Supplied records:
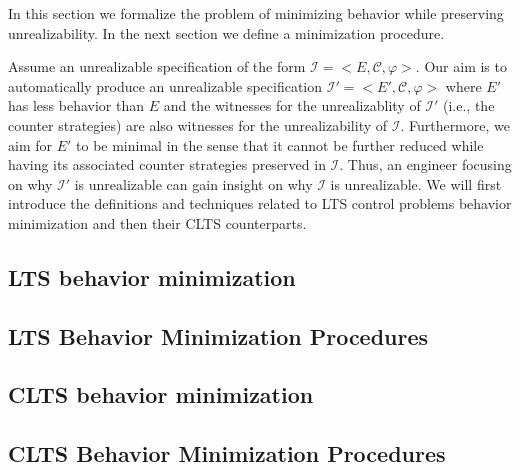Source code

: 
In this section we formalize the problem of minimizing behavior while preserving unrealizability. In the next section we define a minimization procedure.

Assume an unrealizable specification of the form $\mathcal{I} = <E, \mathcal{C}, \varphi>$. Our aim is to automatically produce an unrealizable specification $\mathcal{I'} = <E', \mathcal{C}, \varphi>$ where $E'$ has less behavior than $E$ and the witnesses for the unrealizablity of $\mathcal{I'}$ (i.e., the counter strategies) are also witnesses for the unrealizability of $\mathcal{I}$.  Furthermore, we aim for $E'$ to be minimal in the sense that it cannot be further reduced while having its associated counter strategies preserved in  $\mathcal{I}$.
Thus, an engineer focusing on why  $\mathcal{I'}$ is unrealizable can gain insight on why $\mathcal{I}$ is unrealizable. 
We will first introduce the definitions and techniques related to LTS control problems behavior minimization and then their CLTS counterparts.

\subsection{LTS behavior minimization}

\subsection{LTS Behavior Minimization Procedures}


\subsection{CLTS behavior minimization}

\subsection{CLTS Behavior Minimization Procedures}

About this exercise: Would you print the whole listing exactly, omitting the pictures?

Solution to this exercise:
Source code

: 
In this section we formalize the problem of minimizing behavior while preserving unrealizability. In the next section we define a minimization procedure.

Assume an unrealizable specification of the form $\mathcal{I} = <E, \mathcal{C}, \varphi>$. Our aim is to automatically produce an unrealizable specification $\mathcal{I'} = <E', \mathcal{C}, \varphi>$ where $E'$ has less behavior than $E$ and the witnesses for the unrealizablity of $\mathcal{I'}$ (i.e., the counter strategies) are also witnesses for the unrealizability of $\mathcal{I}$.  Furthermore, we aim for $E'$ to be minimal in the sense that it cannot be further reduced while having its associated counter strategies preserved in  $\mathcal{I}$.
Thus, an engineer focusing on why  $\mathcal{I'}$ is unrealizable can gain insight on why $\mathcal{I}$ is unrealizable. 
We will first introduce the definitions and techniques related to LTS control problems behavior minimization and then their CLTS counterparts.

\subsection{LTS behavior minimization}

\subsection{LTS Behavior Minimization Procedures}


\subsection{CLTS behavior minimization}

\subsection{CLTS Behavior Minimization Procedures}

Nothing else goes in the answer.